In particolare, l’Istituto ha ribadito che, anche in caso di riconoscimento dell’origine lavorativa del contagio da Covid 19, la responsabilità civile e penale del datore di lavoro può sussistere soltanto quando sia accertata la sua colpa nel verificarsi del dell’infortunio, colpa che si concretizza, come recentemente precisato anche dalla Corte di Cassazione (ordinanza n. 3282 dell’11.02.2020), non in una sorta di responsabilità oggettiva, ma in un “difetto di  diligenza nella  predisposizione delle misure idonee a prevenire ragioni di danno per il lavoratore”.

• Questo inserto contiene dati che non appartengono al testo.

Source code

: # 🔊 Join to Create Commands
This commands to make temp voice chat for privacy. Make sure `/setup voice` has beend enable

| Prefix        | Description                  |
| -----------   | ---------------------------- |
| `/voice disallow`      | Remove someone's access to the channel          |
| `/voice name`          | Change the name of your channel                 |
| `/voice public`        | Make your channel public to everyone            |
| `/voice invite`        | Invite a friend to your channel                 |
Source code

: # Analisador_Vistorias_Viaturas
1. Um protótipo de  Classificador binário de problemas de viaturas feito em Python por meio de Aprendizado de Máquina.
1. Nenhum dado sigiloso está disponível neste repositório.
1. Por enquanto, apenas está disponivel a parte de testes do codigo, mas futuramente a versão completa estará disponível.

Secondo l’Inail, quindi, tale difetto di diligenza del datore di lavoro deve ritenersi senz’altro escluso quando egli abbia concretamente adempiuto alle misure di prevenzione, protezione individuale, formazione ed informazione del personale, previste dalla normativa emergenziale e in particolare dal Protocollo condiviso di regolamentazione delle misure per il contrasto e il contenimento della diffusione del virus covid-19 negli ambienti di lavoro sottoscritto il 24 aprile 2020 fra il Governo e le parti sociali, da ultimo richiamato anche dall’art. 2 del DPCM 17 maggio 2020.

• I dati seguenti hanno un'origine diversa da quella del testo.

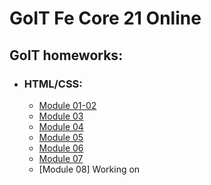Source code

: # GoIT Fe Core 21 Online

## GoIT homeworks:

- ### HTML/CSS:
  - [Module 01-02](https://ivanfesenko.github.io/goit-fe-course/html-css/module-01/)
  - [Module 03](https://ivanfesenko.github.io/goit-fe-course/html-css/module-03/)
  - [Module 04](https://ivanfesenko.github.io/goit-fe-course/html-css/module-04/)
  - [Module 05](https://ivanfesenko.github.io/goit-fe-course/html-css/module-05/)
  - [Module 06](https://ivanfesenko.github.io/goit-fe-course/html-css/module-06/)
  - [Module 07](https://ivanfesenko.github.io/goit-fe-course/html-css/module-07/)
  - [Module 08] Working on
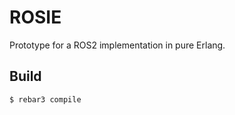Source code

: ROSIE
=====

Prototype for a ROS2 implementation in pure Erlang.

Build
-----

    $ rebar3 compile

In estrema sintesi, le misure previste dal Protocollo citato implicano, tra le altre: la misurazione della temperatura corporea agli accessi aziendali; il mantenimento del distanziamento sociale sui luoghi di lavoro, da conseguire anche attraverso interventi organizzativi gestionali sui luoghi di lavoro, sull’orario o sui turni di lavoro; la messa a disposizione dei dispositivi di protezione individuale, quali mascherine, guanti, gel igienizzanti, ecc.

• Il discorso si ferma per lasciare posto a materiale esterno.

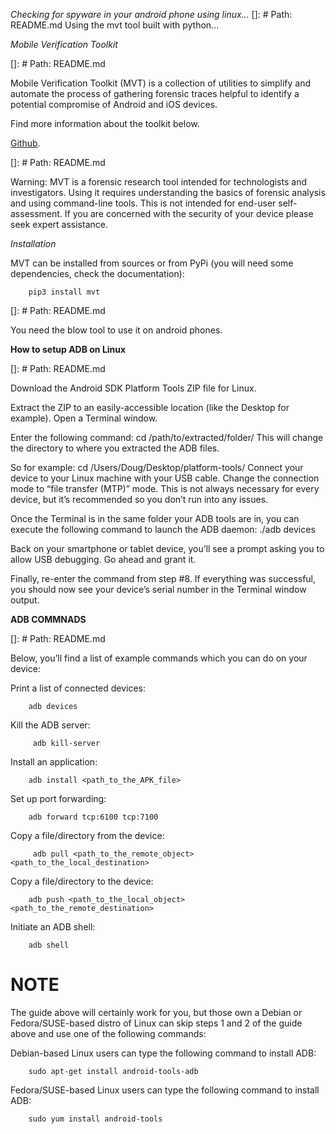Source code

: *Checking for spyware in your android phone using linux...*
[]: # Path: README.md
Using the mvt tool built with python...

*Mobile Verification Toolkit*

[]: # Path: README.md

Mobile Verification Toolkit (MVT) is a collection of utilities to simplify and automate the process of gathering forensic traces helpful to identify a potential compromise of Android and iOS devices.

Find more information about the toolkit below.

[Github](https://github.com/mvt-project/mvt).

[]: # Path: README.md

Warning: MVT is a forensic research tool intended for technologists and investigators. Using it requires understanding the basics of forensic analysis and using command-line tools. This is not intended for end-user self-assessment. If you are concerned with the security of your device please seek expert assistance.

*Installation*

MVT can be installed from sources or from PyPi (you will need some dependencies, check the documentation):

        pip3 install mvt

[]: # Path: README.md

You need the blow tool to use it on android phones.

**How to setup ADB on Linux**

[]: # Path: README.md

Download the Android SDK Platform Tools ZIP file for Linux.

Extract the ZIP to an easily-accessible location (like the Desktop for example).
Open a Terminal window.

Enter the following command: cd /path/to/extracted/folder/
This will change the directory to where you extracted the ADB files.

So for example: cd /Users/Doug/Desktop/platform-tools/
Connect your device to your Linux machine with your USB cable. Change the connection mode to “file transfer (MTP)” mode. This is not always necessary for every device, but it’s recommended so you don’t run into any issues.

Once the Terminal is in the same folder your ADB tools are in, you can execute the following command to launch the ADB daemon: ./adb devices

Back on your smartphone or tablet device, you’ll see a prompt asking you to allow USB debugging. Go ahead and grant it.

Finally, re-enter the command from step #8. If everything was successful, you should now see your device’s serial number in the Terminal window output.

**ADB COMMNADS**

[]: # Path: README.md

Below, you’ll find a list of example commands which you can do on your device:

Print a list of connected devices: 

        adb devices

Kill the ADB server:

         adb kill-server

Install an application: 

        adb install <path_to_the_APK_file>

Set up port forwarding: 

        adb forward tcp:6100 tcp:7100

Copy a file/directory from the device:

         adb pull <path_to_the_remote_object> <path_to_the_local_destination>

Copy a file/directory to the device: 

        adb push <path_to_the_local_object> <path_to_the_remote_destination>

Initiate an ADB shell: 

        adb shell

# NOTE

The guide above will certainly work for you, but those own a Debian or Fedora/SUSE-based distro of Linux can skip steps 1 and 2 of the guide above and use one of the following commands:

Debian-based Linux users can type the following command to install ADB:

        sudo apt-get install android-tools-adb

Fedora/SUSE-based Linux users can type the following command to install ADB:

        sudo yum install android-tools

È tuttavia importante sottolineare che, secondo l’interpretazione della Corte di Cassazione, il datore di lavoro è ritenuto responsabile dell’infortunio occorso al lavoratore non solo nel caso in cui ometta di adottare le idonee misure protettive, ma anche quando non abbia accertato o vigilato che queste misure vengano di fatto utilizzate da parte del dipendente (cfr. Cass. sent. 29115 del 5.12.2017). È peraltro lo stesso d.lgs. 81/2008 (T.U. in materia di sicurezza e lavoro) ad imporre al datore di lavoro di esigere il rispetto delle regole di cautela da parte dei lavoratori (art. 18 co. 1 lett. f), delineando un vero e proprio dovere di vigilanza sull’adempimento degli obblighi previsti a carico degli stessi (art. 18 co. 3 bis). Per questa ragione, si ritiene opportuno che ciascun datore di lavoro, oltre a porre in essere in modo scrupoloso tutte le misure necessarie alla prevenzione del contagio, predisponga uno specifico regolamento aziendale, che riporti in modo chiaro ed esaustivo tutte le norme comportamentali che i dipendenti sono tenuti a rispettare durante l’orario di lavoro ed includa il relativo codice disciplinare, l’elenco cioè delle varie sanzioni disciplinari applicabili in caso di violazione di ciascun obbligo.

Al tale codice disciplinare dovrà poi essere data la massima pubblicità possibile, tramite innanzitutto l’affissione in un luogo oggettivamente accessibile a tutti i lavoratori e quindi attraverso la consegna individuale con metodo idoneo a fornire prova dell’avvenuta ricezione.